**Work to complete**
Shown below is a listing with pictures; reproduce exactly, and only, the lines between the ones containing "### **Include(Type[])**" and "即将跳转到 [新地址](../articles.html) ...", inclusive, leaving the pictures out.

**Supplied material**
● ● ● ● ● ● ●

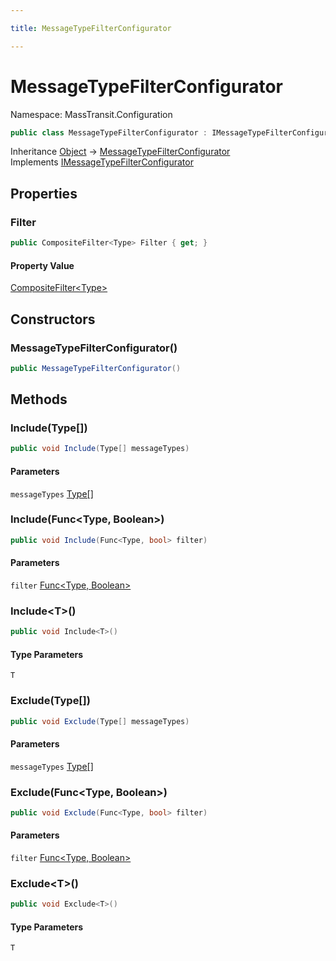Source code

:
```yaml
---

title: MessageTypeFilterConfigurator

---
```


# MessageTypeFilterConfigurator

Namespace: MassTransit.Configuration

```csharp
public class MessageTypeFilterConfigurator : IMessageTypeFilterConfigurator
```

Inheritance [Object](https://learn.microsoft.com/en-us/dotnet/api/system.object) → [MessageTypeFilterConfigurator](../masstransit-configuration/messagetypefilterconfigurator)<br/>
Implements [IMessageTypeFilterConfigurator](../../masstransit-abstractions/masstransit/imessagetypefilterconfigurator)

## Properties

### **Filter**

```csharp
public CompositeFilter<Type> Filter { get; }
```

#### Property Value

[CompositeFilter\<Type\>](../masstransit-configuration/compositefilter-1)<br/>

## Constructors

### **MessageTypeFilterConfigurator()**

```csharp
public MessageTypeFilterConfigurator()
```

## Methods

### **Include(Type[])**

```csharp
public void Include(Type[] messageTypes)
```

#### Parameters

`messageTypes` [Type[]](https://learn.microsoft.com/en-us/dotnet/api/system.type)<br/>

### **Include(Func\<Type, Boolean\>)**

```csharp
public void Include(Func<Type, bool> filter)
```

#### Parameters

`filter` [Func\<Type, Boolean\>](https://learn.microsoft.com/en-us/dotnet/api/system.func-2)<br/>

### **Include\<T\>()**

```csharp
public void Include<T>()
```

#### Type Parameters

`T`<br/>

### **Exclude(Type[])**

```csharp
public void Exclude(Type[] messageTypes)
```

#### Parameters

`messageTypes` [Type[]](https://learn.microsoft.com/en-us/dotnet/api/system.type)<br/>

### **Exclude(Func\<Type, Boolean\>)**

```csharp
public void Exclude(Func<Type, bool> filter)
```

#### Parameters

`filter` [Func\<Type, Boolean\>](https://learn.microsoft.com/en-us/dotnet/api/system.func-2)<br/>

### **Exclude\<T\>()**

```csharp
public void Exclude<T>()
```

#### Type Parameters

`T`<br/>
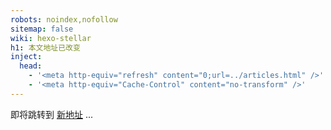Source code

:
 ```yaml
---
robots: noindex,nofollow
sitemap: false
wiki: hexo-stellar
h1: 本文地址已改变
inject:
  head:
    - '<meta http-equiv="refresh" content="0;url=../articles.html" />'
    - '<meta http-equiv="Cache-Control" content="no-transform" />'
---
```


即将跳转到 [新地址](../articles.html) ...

● ● ● ● ● ● ●

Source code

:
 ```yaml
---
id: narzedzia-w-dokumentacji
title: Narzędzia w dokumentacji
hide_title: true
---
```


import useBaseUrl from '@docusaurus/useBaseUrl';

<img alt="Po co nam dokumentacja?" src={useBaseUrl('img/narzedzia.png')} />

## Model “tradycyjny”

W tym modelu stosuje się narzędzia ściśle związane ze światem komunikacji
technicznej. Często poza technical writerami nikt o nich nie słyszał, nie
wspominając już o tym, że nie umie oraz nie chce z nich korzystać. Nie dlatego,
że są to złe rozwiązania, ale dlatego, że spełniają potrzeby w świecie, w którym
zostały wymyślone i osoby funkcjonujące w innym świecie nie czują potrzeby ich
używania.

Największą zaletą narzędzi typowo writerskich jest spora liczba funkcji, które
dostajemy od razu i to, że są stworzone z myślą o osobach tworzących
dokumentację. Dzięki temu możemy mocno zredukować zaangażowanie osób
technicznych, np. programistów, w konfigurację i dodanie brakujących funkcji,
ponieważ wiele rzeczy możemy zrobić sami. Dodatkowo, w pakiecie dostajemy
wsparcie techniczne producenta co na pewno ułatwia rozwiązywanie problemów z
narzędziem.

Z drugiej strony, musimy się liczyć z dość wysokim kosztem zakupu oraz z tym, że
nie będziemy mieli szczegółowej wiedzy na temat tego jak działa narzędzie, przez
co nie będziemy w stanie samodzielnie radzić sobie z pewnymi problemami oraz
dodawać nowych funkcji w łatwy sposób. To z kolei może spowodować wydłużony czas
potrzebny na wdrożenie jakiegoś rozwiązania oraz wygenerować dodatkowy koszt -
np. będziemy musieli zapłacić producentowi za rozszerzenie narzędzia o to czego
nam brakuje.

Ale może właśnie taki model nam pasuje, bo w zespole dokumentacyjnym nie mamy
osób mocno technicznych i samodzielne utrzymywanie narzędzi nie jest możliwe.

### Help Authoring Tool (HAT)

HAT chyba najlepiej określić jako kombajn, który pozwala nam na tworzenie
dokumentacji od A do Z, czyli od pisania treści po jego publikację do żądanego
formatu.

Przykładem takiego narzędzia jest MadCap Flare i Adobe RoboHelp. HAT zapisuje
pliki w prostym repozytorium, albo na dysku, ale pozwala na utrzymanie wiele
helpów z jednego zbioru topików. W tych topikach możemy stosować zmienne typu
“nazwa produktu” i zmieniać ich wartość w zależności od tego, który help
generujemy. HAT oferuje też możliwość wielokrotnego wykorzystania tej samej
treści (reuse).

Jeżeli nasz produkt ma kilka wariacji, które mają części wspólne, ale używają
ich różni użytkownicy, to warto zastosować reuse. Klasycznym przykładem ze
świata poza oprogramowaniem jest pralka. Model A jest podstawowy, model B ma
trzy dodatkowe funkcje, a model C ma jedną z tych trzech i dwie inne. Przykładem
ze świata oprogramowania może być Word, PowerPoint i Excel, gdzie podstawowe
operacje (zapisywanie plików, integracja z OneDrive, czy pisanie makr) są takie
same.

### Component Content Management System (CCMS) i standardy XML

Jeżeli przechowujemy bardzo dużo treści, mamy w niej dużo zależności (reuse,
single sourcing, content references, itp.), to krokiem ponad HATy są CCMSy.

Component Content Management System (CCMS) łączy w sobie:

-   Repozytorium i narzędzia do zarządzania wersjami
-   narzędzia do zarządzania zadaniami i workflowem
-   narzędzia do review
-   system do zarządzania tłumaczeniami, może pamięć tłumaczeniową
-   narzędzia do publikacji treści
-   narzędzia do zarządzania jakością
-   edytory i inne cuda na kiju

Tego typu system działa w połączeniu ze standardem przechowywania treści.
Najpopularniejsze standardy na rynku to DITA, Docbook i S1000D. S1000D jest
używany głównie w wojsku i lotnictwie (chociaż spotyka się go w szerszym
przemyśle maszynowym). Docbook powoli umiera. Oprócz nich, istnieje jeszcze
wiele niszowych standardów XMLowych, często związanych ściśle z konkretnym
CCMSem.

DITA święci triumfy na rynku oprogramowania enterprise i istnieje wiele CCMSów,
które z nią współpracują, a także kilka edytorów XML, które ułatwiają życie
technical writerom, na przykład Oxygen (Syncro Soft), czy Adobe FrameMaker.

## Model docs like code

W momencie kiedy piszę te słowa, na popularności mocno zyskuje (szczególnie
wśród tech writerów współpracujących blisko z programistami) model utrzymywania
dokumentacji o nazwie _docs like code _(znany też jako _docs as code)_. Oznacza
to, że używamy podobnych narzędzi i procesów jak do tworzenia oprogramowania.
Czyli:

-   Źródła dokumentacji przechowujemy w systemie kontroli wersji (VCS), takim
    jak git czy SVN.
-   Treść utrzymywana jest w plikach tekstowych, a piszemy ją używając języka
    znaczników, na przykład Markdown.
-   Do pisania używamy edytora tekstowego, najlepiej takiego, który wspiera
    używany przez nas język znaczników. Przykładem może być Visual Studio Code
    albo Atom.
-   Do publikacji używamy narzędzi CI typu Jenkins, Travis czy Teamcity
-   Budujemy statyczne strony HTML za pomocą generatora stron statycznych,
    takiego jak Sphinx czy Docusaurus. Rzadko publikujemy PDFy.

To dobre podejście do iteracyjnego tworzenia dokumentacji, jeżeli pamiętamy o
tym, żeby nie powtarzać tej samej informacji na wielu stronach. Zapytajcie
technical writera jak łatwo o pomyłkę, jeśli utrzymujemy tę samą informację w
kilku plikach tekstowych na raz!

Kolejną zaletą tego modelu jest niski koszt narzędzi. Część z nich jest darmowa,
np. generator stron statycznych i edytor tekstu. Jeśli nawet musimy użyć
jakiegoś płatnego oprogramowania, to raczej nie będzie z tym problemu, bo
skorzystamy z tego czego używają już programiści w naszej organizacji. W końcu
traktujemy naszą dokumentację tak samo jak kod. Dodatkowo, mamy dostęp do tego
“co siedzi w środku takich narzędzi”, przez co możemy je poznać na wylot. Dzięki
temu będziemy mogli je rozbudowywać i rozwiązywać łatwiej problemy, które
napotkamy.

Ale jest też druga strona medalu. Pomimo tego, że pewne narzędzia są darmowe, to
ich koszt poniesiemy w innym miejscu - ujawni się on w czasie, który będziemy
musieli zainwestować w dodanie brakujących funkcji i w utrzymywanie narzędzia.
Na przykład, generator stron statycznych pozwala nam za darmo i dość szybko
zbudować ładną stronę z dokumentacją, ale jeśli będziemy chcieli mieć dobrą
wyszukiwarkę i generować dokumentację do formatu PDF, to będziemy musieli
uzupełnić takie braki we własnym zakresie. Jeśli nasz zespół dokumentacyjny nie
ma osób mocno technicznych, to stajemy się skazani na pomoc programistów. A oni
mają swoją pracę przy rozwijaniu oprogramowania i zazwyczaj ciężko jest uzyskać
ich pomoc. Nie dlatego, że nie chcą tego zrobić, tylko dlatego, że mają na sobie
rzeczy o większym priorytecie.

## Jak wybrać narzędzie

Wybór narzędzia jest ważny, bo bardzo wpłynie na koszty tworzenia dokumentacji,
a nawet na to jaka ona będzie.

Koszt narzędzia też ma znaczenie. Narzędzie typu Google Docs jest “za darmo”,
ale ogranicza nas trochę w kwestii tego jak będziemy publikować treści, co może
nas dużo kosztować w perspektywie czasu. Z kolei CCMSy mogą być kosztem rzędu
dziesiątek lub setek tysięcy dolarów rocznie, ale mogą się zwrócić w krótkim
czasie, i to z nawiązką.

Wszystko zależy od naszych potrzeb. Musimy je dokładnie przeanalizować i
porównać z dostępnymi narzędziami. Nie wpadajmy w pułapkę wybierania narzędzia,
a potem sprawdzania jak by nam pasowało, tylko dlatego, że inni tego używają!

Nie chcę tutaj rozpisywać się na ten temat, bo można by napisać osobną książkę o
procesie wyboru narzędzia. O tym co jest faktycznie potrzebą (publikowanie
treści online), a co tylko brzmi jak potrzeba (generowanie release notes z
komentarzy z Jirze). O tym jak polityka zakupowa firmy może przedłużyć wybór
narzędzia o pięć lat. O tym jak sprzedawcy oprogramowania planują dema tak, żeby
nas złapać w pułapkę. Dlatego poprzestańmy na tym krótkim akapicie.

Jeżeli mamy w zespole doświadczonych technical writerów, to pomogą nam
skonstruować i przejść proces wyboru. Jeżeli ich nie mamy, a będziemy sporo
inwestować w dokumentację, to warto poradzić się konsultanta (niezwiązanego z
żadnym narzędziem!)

● ● ● ● ● ● ●

**Response to the exercise**
### **Include(Type[])**

```csharp
public void Include(Type[] messageTypes)
```

#### Parameters

`messageTypes` [Type[]](https://learn.microsoft.com/en-us/dotnet/api/system.type)<br/>

### **Include(Func\<Type, Boolean\>)**

```csharp
public void Include(Func<Type, bool> filter)
```

#### Parameters

`filter` [Func\<Type, Boolean\>](https://learn.microsoft.com/en-us/dotnet/api/system.func-2)<br/>

### **Include\<T\>()**

```csharp
public void Include<T>()
```

#### Type Parameters

`T`<br/>

### **Exclude(Type[])**

```csharp
public void Exclude(Type[] messageTypes)
```

#### Parameters

`messageTypes` [Type[]](https://learn.microsoft.com/en-us/dotnet/api/system.type)<br/>

### **Exclude(Func\<Type, Boolean\>)**

```csharp
public void Exclude(Func<Type, bool> filter)
```

#### Parameters

`filter` [Func\<Type, Boolean\>](https://learn.microsoft.com/en-us/dotnet/api/system.func-2)<br/>

### **Exclude\<T\>()**

```csharp
public void Exclude<T>()
```

#### Type Parameters

`T`<br/>
Source code

:
 ```yaml
---
robots: noindex,nofollow
sitemap: false
wiki: hexo-stellar
h1: 本文地址已改变
inject:
  head:
    - '<meta http-equiv="refresh" content="0;url=../articles.html" />'
    - '<meta http-equiv="Cache-Control" content="no-transform" />'
---
```


即将跳转到 [新地址](../articles.html) ...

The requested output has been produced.